最初は『グー』だったもんで、「何か違う手に変えないと負けてしまう」というしょーもない思い込みの結果、『パー』になったのだろう。『チョキ』はちょっとだけ難易度高いからな、咄嗟の時はな。で、見事に鬼になったわけだ。
「つか……やっぱり室に入ってない時は門の外の音まで聞こえてるんだな」
「そうみたいだね」
「むふふ。もう一回くらい訪ねてきそうな気がしていたから、注意を払っておったのじゃ」
エステラの腹に背中を預け、エステラの両腕を取って自身の首へと巻き付ける。
エステラが後ろから抱きしめるような格好になり、リベカは嬉しそうに「にへへ」と笑う。
親戚のガキがこのポーズ好きだったなぁ……
ベタ甘えのポーズだ。
背中をエステラの腹に、後頭部をエステラの胸に押し当ててぐりぐりしている。
「なぁ、リベカ。硬く……?」
「それ以上言うと、刺すよ」
エステラがアゴで懐を指す。
あそこにはナイフが入ってるんだよなぁ。
「それでは、記者さんを呼んでまいります」
バーサが静かに頭を下げ、俺にウィンクを飛ばし、俺が逃げ出す伊勢エビのような凄まじい勢いで後方へ飛び退いた後、バーサの口から静かな舌打ちが聞こえた。……恐ろしい魔物だ。魂を食おうとしてやがる。

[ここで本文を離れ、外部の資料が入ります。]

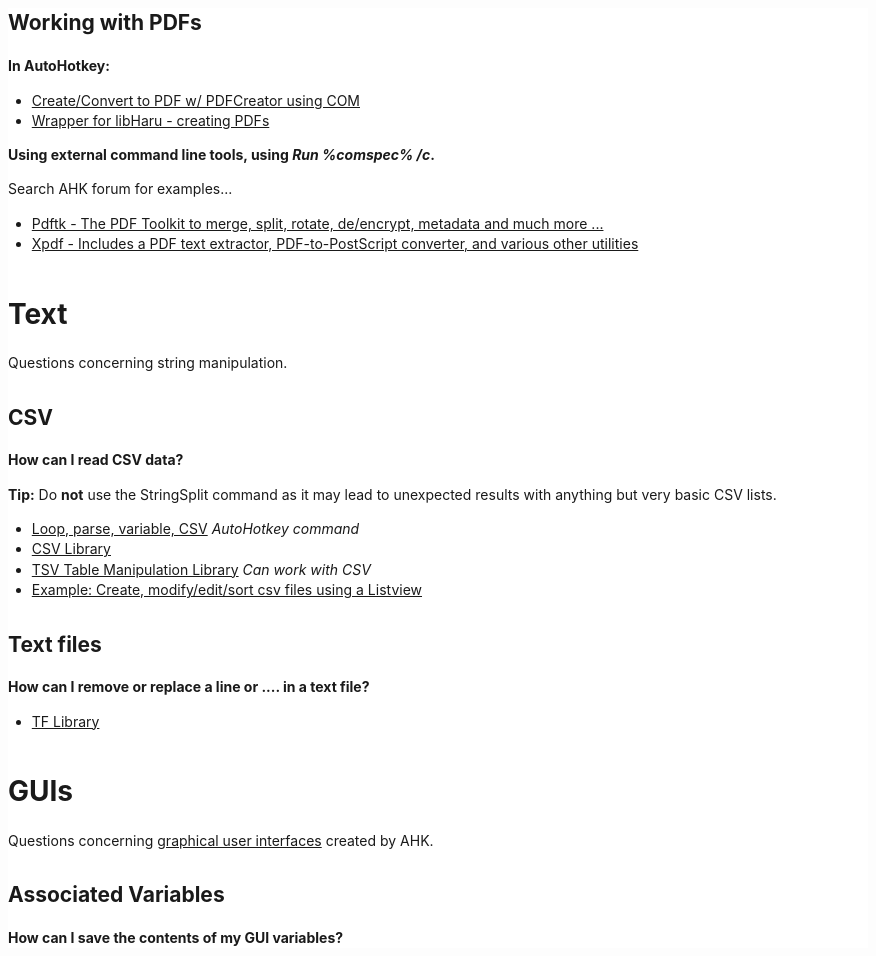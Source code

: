 ## Working with PDFs

**In AutoHotkey:**

* [Create/Convert to PDF w/ PDFCreator using COM](http://www.autohotkey.com/board/topic/63736-createconvert-to-pdf-w-pdfcreator-com-ahk-l/)
* [Wrapper for libHaru - creating PDFs](http://www.autohotkey.com/board/topic/40659-wrapper-for-libharu-creates-pdfs-stdlib-r1-2009-05-11/)

**Using external command line tools, using *Run %comspec% /c*.**

Search AHK forum for examples...

* [Pdftk - The PDF Toolkit to merge, split, rotate, de/encrypt, metadata and much more ...](http://www.pdflabs.com/tools/pdftk-the-pdf-toolkit/) 
* [Xpdf - Includes a PDF text extractor, PDF-to-PostScript converter, and various other utilities](http://www.foolabs.com/xpdf/)

# Text 

Questions concerning string manipulation.

## CSV 

**How can I read CSV data?**

**Tip:** Do **not** use the StringSplit command as it may lead to unexpected results with anything but very basic CSV lists.

* [Loop, parse, variable, CSV](http://www.autohotkey.com/docs/commands/LoopParse.htm) *AutoHotkey command*
* [CSV Library](http://www.autohotkey.com/forum/topic55909.html) 
* [TSV Table Manipulation Library](http://www.autohotkey.com/forum/viewtopic.php?t=66290) *Can work with CSV*
* [Example: Create, modify/edit/sort csv files using a Listview](http://www.autohotkey.com/forum/topic4526.html)

## Text files

**How can I remove or replace a line or .... in a text file?**

* [TF Library](http://www.autohotkey.net/~hugov/tf-lib.htm)

# GUIs 

Questions concerning [graphical user interfaces](http://en.wikipedia.org/wiki/Graphical_user_interface) created by AHK.

## Associated Variables 

**How can I save the contents of my GUI variables?**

バーサがいなくなったのを確認してから、エステラが意地の悪い声音で言ってくる。
「バーサさんを口説き落とすんじゃなかったのかい?」
「それは、情報紙のスポンサーとしての権力を使わせてもらおうと思ったからだ。金の絡む話はバーサが取り仕切っていると思ってたしな」
実際は、リベカの一声であっさりと関係者にたどり着くことが出来た。
ならば、バーサなんぞに関わる必要はない。必要最小限の接触にとどめるべきだ。
「まぁ、確かにのぅ」
エステラにひっつくミノムシのように、ぷらぷらと体を揺すりながらリベカが言う。
「ワシは麹職人の仕事以外はさっぱりじゃからの。バーサが引退してしまうと、この工場は危ないかもしれんのじゃ」
「実権はバーサさんが握っていると?」
「実権は……一応ワシ、らしいのじゃが……ワシには向いておらんのじゃ。自覚もしておるのじゃ」
まぁ、経営的戦略を考えたり、ばりばり営業したりってのはリベカのイメージではないよな。
こいつは、自分の特技を生かした一つのことに特化しているだけの、ただの少女だ。見た目は幼女だ。フィルマンは確実にロリコンだ。うん。変態だな、次期領主は。